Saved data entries
..............................

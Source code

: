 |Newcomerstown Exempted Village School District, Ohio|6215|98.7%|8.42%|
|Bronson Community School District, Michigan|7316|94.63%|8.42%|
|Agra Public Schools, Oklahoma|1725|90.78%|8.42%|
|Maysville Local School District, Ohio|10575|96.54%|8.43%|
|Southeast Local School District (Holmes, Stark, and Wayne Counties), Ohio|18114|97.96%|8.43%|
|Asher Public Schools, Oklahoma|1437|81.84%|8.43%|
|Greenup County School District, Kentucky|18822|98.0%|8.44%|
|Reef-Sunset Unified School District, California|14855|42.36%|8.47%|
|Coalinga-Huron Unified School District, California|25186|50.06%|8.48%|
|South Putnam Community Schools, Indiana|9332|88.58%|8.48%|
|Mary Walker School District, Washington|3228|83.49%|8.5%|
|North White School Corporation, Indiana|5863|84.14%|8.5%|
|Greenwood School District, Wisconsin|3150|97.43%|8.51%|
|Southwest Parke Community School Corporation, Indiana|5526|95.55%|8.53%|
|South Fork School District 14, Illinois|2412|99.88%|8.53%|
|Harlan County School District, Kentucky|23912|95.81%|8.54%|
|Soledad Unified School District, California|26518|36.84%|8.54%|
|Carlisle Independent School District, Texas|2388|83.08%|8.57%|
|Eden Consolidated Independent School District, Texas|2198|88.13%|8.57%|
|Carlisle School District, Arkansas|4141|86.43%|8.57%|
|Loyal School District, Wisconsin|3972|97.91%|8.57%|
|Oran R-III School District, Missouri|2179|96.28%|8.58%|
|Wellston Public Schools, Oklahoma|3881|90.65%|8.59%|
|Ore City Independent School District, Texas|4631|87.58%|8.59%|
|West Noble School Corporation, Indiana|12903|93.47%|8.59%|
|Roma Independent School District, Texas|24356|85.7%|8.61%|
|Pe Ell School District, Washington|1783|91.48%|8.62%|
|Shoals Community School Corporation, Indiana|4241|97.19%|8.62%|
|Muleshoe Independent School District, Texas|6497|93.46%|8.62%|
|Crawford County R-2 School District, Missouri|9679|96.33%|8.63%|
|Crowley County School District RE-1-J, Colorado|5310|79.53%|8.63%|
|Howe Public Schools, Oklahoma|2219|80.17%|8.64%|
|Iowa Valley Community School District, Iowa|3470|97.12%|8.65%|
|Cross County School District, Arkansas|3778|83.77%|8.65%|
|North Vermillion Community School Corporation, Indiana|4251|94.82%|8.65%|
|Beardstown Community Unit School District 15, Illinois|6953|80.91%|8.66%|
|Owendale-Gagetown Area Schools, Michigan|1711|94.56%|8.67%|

..............................

→ Required work
All of the lines above that carry the string "Corporation" need to be found and copied.

→ Task output
|North White School Corporation, Indiana|5863|84.14%|8.5%|
|Southwest Parke Community School Corporation, Indiana|5526|95.55%|8.53%|
|West Noble School Corporation, Indiana|12903|93.47%|8.59%|
|Shoals Community School Corporation, Indiana|4241|97.19%|8.62%|
|North Vermillion Community School Corporation, Indiana|4251|94.82%|8.65%|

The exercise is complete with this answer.